中学で習うbe動詞のwasも標準的にはウォズが近いのですが、実際にはワズに近い発音のネイティブもいるので、日本人がワズと発音しても問題はありません。細かいことに拘る方のために敢えて説明すると、この母音は日本語のオとアの真ん中の音なので、どちらともとれるといえます。さらに正確にいえば、日本語にはない母音です。このwasという語はいろいろな英語の人が頻繁に使うので、それだけバリエーションも多いのと、文法上、位置がはっきりしているため、多少の音のずれがあっても誤認されることはまずありません。
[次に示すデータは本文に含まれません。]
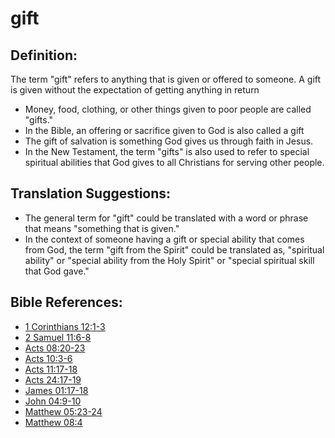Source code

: # gift #

## Definition: ##

The term "gift" refers to anything that is given or offered to someone. A gift is given without the expectation of getting anything in return

* Money, food, clothing, or other things given to poor people are called "gifts."
* In the Bible, an offering or sacrifice given to God is also called a gift
* The gift of salvation is something God gives us through faith in Jesus.
* In the New Testament, the term "gifts" is also used to refer to special spiritual abilities that God gives to all Christians for serving other people.

## Translation Suggestions: ##

* The general term for "gift" could be translated with a word or phrase that means "something that is given."
* In the context of someone having a gift or special ability that comes from God, the term "gift from the Spirit" could be translated as, "spiritual ability" or "special ability from the Holy Spirit" or "special spiritual skill that God gave."



## Bible References: ##

* [1 Corinthians 12:1-3](en/tn/1co/help/12/01)
* [2 Samuel 11:6-8](en/tn/2sa/help/11/06)
* [Acts 08:20-23](en/tn/act/help/08/20)
* [Acts 10:3-6](en/tn/act/help/10/03)
* [Acts 11:17-18](en/tn/act/help/11/17)
* [Acts 24:17-19](en/tn/act/help/24/17)
* [James 01:17-18](en/tn/jas/help/01/17)
* [John 04:9-10](en/tn/jhn/help/04/09)
* [Matthew 05:23-24](en/tn/mat/help/05/23)
* [Matthew 08:4](en/tn/mat/help/08/04)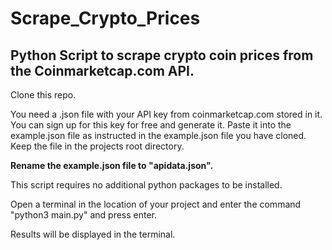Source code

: # Scrape_Crypto_Prices
## Python Script to scrape crypto coin prices from the Coinmarketcap.com API.

Clone this repo.

You need a .json file with your API key from coinmarketcap.com stored in it. You can sign up for this key for free and generate it.
Paste it into the example.json file as instructed in the example.json file you have cloned. Keep the file in the projects root directory. 

**Rename the example.json file to "apidata.json".**

This script requires no additional python packages to be installed.

Open a terminal in the location of your project and enter the command "python3 main.py" and press enter.

Results will be displayed in the terminal. 
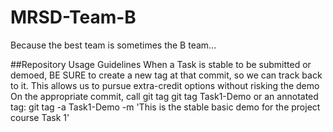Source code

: MRSD-Team-B
===========
Because the best team is sometimes the B team...

##Repository Usage Guidelines
When a Task is stable to be submitted or demoed, BE SURE to create a new tag at that commit, so we can track back to it. This allows us to pursue extra-credit options without risking the demo
On the appropriate commit, call git tag
    git tag Task1-Demo
or an annotated tag:
    git tag -a Task1-Demo -m 'This is the stable basic demo for the project course Task 1'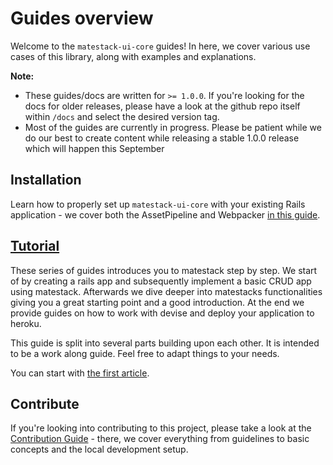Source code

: # Guides overview

Welcome to the `matestack-ui-core` guides! In here, we cover various use cases of this library, along with examples and explanations.

**Note:** 
* These guides/docs are written for `>= 1.0.0`. If you're looking for the docs for older releases, please have a look at the github repo itself within `/docs` and select the desired version tag.
* Most of the guides are currently in progress. Please be patient while we do our best to create content while releasing a stable 1.0.0 release which will happen this September


## Installation

Learn how to properly set up `matestack-ui-core` with your existing Rails application - we cover both the AssetPipeline and Webpacker [in this guide](/docs/guides/000-installation/README.md).


## [Tutorial](/docs/guides/100-tutorial/)

These series of guides introduces you to matestack step by step. We start of by creating a rails app and subsequently implement a basic CRUD app using matestack. Afterwards we dive deeper into matestacks functionalities giving you a great starting point and a good introduction. At the end we provide guides on how to work with devise and deploy your application to heroku.

This guide is split into several parts building upon each other. It is intended to be a work along guide. Feel free to adapt things to your needs. 

You can start with [the first article](/docs/guides/100-tutorial/00_introduction.md).


## Contribute

If you're looking into contributing to this project, please take a look at the [Contribution Guide](/docs/guides/1600-contribute/) - there, we cover everything from guidelines to basic concepts and the local development setup.
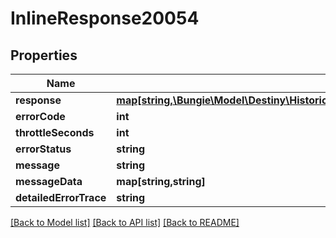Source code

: # InlineResponse20054

## Properties
Name | Type | Description | Notes
------------ | ------------- | ------------- | -------------
**response** | [**map[string,\Bungie\Model\Destiny\HistoricalStats\Definitions\DestinyHistoricalStatsDefinition]**](DestinyHistoricalStatsDefinition.md) |  | [optional] 
**errorCode** | **int** |  | [optional] 
**throttleSeconds** | **int** |  | [optional] 
**errorStatus** | **string** |  | [optional] 
**message** | **string** |  | [optional] 
**messageData** | **map[string,string]** |  | [optional] 
**detailedErrorTrace** | **string** |  | [optional] 

[[Back to Model list]](../README.md#documentation-for-models) [[Back to API list]](../README.md#documentation-for-api-endpoints) [[Back to README]](../README.md)


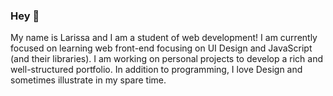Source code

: <!--
**LarissaSSantana/LarissaSSantana** is a ✨ _special_ ✨ repository because its `README.md` (this file) appears on your GitHub profile.

Here are some ideas to get you started:

- 🔭 I’m currently working on ...
- 🌱 I’m currently learning ...
- 👯 I’m looking to collaborate on ...
- 🤔 I’m looking for help with ...
- 💬 Ask me about ...
- 📫 How to reach me: ...
- 😄 Pronouns: ...
- ⚡ Fun fact: ...
-->

### Hey 👋

My name is Larissa and I am a student of web development!
I am currently focused on learning web front-end focusing on UI Design and JavaScript (and their libraries). 
I am working on personal projects to develop a rich and well-structured portfolio. 
In addition to programming, I love Design and sometimes illustrate in my spare time.
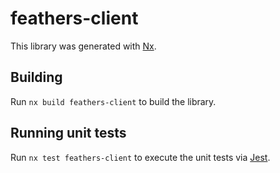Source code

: # feathers-client

This library was generated with [Nx](https://nx.dev).

## Building

Run `nx build feathers-client` to build the library.

## Running unit tests

Run `nx test feathers-client` to execute the unit tests via [Jest](https://jestjs.io).
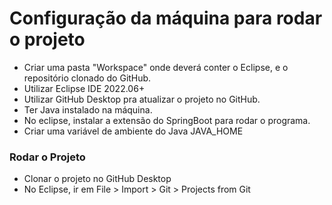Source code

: # Configuração da máquina para rodar o projeto

- Criar uma pasta "Workspace" onde deverá conter o Eclipse, e o repositório clonado do GitHub.
- Utilizar Eclipse IDE 2022.06+
- Utilizar GitHub Desktop pra atualizar o projeto no GitHub.
- Ter Java instalado na máquina.
- No eclipse, instalar a extensão do SpringBoot para rodar o programa.
- Criar uma variável de ambiente do Java JAVA_HOME

### Rodar o Projeto

- Clonar o projeto no GitHub Desktop
- No Eclipse, ir em File > Import > Git > Projects from Git

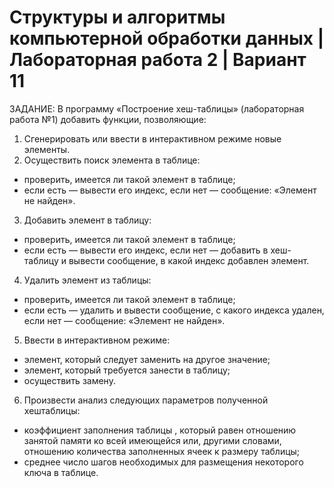 # Структуры и алгоритмы компьютерной обработки данных | Лабораторная работа 2 | Вариант 11

ЗАДАНИЕ: В программу «Построение хеш-таблицы» (лабораторная работа №1) добавить функции, позволяющие:
1. Сгенерировать или ввести в интерактивном режиме новые элементы.
2. Осуществить поиск элемента в таблице:
- проверить, имеется ли такой элемент в таблице;
- если есть — вывести его индекс, если нет — сообщение: «Элемент не найден».
3. Добавить элемент в таблицу:
- проверить, имеется ли такой элемент в таблице;
- если есть — вывести его индекс, если нет — добавить в хеш-таблицу и вывести сообщение, в какой индекс добавлен элемент.
4. Удалить элемент из таблицы:
- проверить, имеется ли такой элемент в таблице;
- если есть — удалить и вывести сообщение, с какого индекса удален, если нет — сообщение: «Элемент не найден».
5. Ввести в интерактивном режиме:
- элемент, который следует заменить на другое значение;
- элемент, который требуется занести в таблицу;
- осуществить замену.
6. Произвести анализ следующих параметров полученной хештаблицы:
- коэффициент заполнения таблицы , который равен отношению занятой памяти ко всей имеющейся или, другими словами, отношению количества заполненных ячеек к размеру таблицы;
- среднее число шагов необходимых для размещения некоторого ключа в таблице.
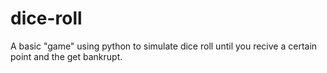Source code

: # dice-roll

A basic "game" using python to simulate dice roll until you recive a certain point and the get bankrupt.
似たような感じの語にwantがあり、学校で習う時はウォントと発音していると思います。ワントという人はまずいないでしょう。しかし英会話でwant toをウォント・トゥと発音することはなく、せいぜいウォントゥと1語のようになります。普通はwannaという俗語が普及しています。この英語に対して日本ではワナと習うようです。本当はwantと同じ母音です。どうやらウォなのかワなのかは日本に持ち込んだ人の感覚のようです。日本語として考えた場合、ウォという音は英語学習の結果、出来上がった新しい音のようです。文字にすると小さいウがつくので拗音の1種といえます。こういう新しい拗音は戦後に急速に外来語として広がり、現在の日本英語を形成しています。昔はチと発音していたtiをティ、toや最後のtをトゥと発音するようになりました。英語のpartyをパーテーとかパーチーをいえば笑う人が多いでしょう。それでもfanはファンか、フアンかまだ揺れています。切符はチケットでしょうか、ティケットでしょうか。このようにア行の拗音はまだ完全に安定はしていませんが、新しいカタカナ語はほぼア行拗音になっています。

しかしアワードが日本で使われるようになったのは、かなり最近なので、このカタカナ語を導入した人は元の英語を知らなかったのかもしれません。

さてここでクイズです。ハリーポッターが持っている魔法の杖をwandといいます。まだ日本ではなじみのない単語でしょう。ワンドでしょうかウォンドでしょうか。前者は米語、後者は英語です。原作英国、映画はハリウッド製です。